Uma das
alternativas de articulação entre áreas é o estabelecimento de uma prática
educativa que conecte a literatura infantil e matemática. As potencialidades
dessa proposta são apontadas nos trabalhos de Gailey (1993), Machado (2001),
Smole (2000), Whitin e Gary (1994) entre outros, em que desenvolver situações
de ensino e aprendizagem que trabalhem textos literários juntamente com
conteúdos matemáticos se contrapõem a um ensino estruturado de forma linear e
rígida. Muitas vezes a escola distancia a linguagem Matemática da língua
materna criando uma grande muralha.
Na perspectiva de Gailey (1993), um trabalho que
desenvolve a conexão os livros infantis
com a matemática, permite que o aluno fale sobre o conteúdo matemático que é
ensinado.
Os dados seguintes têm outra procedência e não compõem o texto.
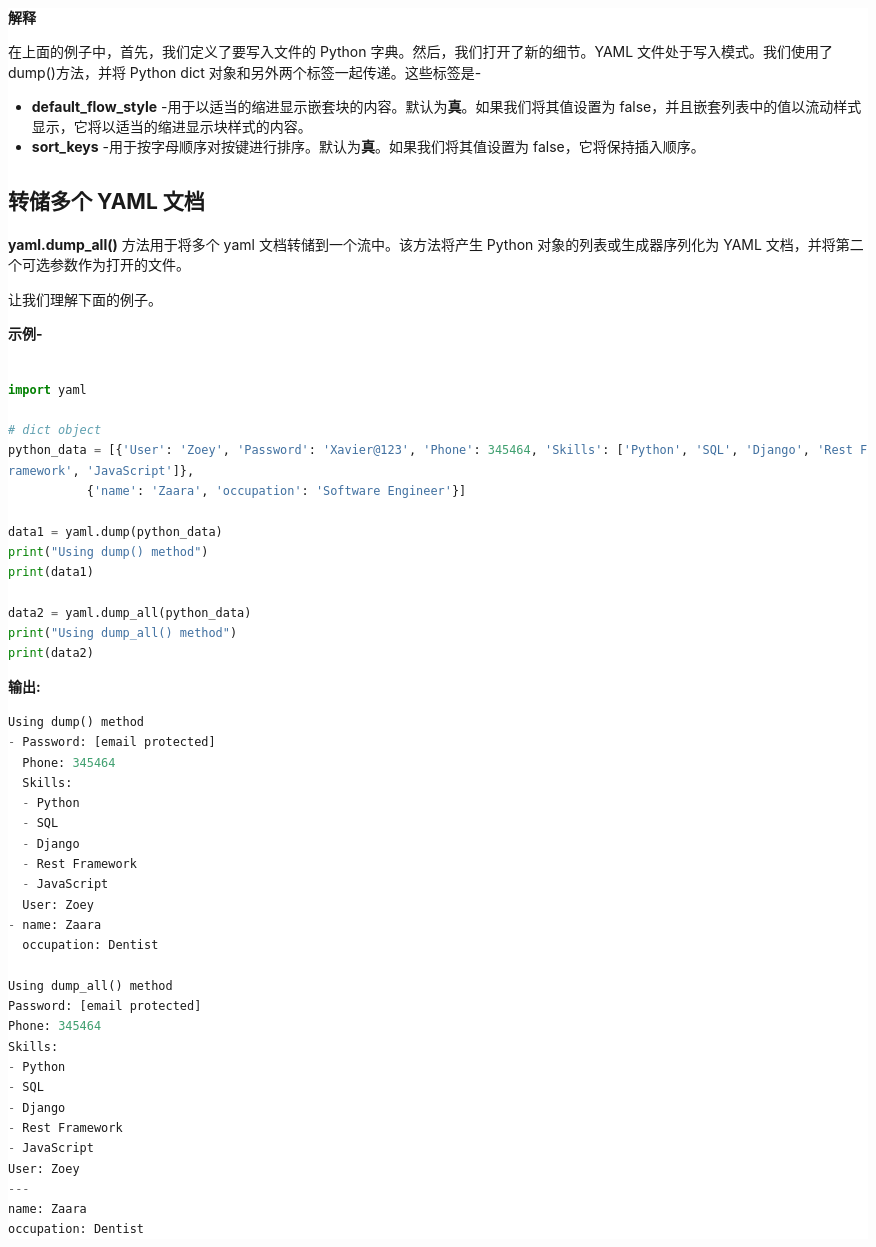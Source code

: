**解释**

在上面的例子中，首先，我们定义了要写入文件的 Python 字典。然后，我们打开了新的细节。YAML 文件处于写入模式。我们使用了 dump()方法，并将 Python dict 对象和另外两个标签一起传递。这些标签是-

*   **default_flow_style** -用于以适当的缩进显示嵌套块的内容。默认为**真**。如果我们将其值设置为 false，并且嵌套列表中的值以流动样式显示，它将以适当的缩进显示块样式的内容。
*   **sort_keys** -用于按字母顺序对按键进行排序。默认为**真**。如果我们将其值设置为 false，它将保持插入顺序。

## 转储多个 YAML 文档

**yaml.dump_all()** 方法用于将多个 yaml 文档转储到一个流中。该方法将产生 Python 对象的列表或生成器序列化为 YAML 文档，并将第二个可选参数作为打开的文件。

让我们理解下面的例子。

**示例-**

```py

import yaml

# dict object
python_data = [{'User': 'Zoey', 'Password': 'Xavier@123', 'Phone': 345464, 'Skills': ['Python', 'SQL', 'Django', 'Rest Framework', 'JavaScript']},
           {'name': 'Zaara', 'occupation': 'Software Engineer'}]

data1 = yaml.dump(python_data)
print("Using dump() method")
print(data1)

data2 = yaml.dump_all(python_data)
print("Using dump_all() method")
print(data2)

```

**输出:**

```py
Using dump() method
- Password: [email protected]
  Phone: 345464
  Skills:
  - Python
  - SQL
  - Django
  - Rest Framework
  - JavaScript
  User: Zoey
- name: Zaara
  occupation: Dentist

Using dump_all() method
Password: [email protected]
Phone: 345464
Skills:
- Python
- SQL
- Django
- Rest Framework
- JavaScript
User: Zoey
---
name: Zaara
occupation: Dentist

```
Além disso, esse trabalho enriquece a aprendizagem do aluno, uma vez
que ele ao escutar, ler, escrever e falar sobre ideias e conceitos matemáticos
que perpassam uma história infantil está desenvolvendo tanto as habilidade da
língua materna quanto as matemáticas. Gailley agrupou os livros infantis em
quatro categorias: Livros de Contagem ou livros de Números, livros de Histórias
Variadas que foi o livro escolhido na situação didática “Histórias que o
povo conta” de Ricardo Azevedo, editora Ática que podem ser contos folclóricos,
contos de fada, fábulas ou outras histórias. Ainda que não escritos por matemáticos
ou com o propósito de transmitir conceitos matemáticos, carregam ideias matemáticas
direta ou indiretamente. Também outra categoria são os livros Conceituais e Livros de Charadas.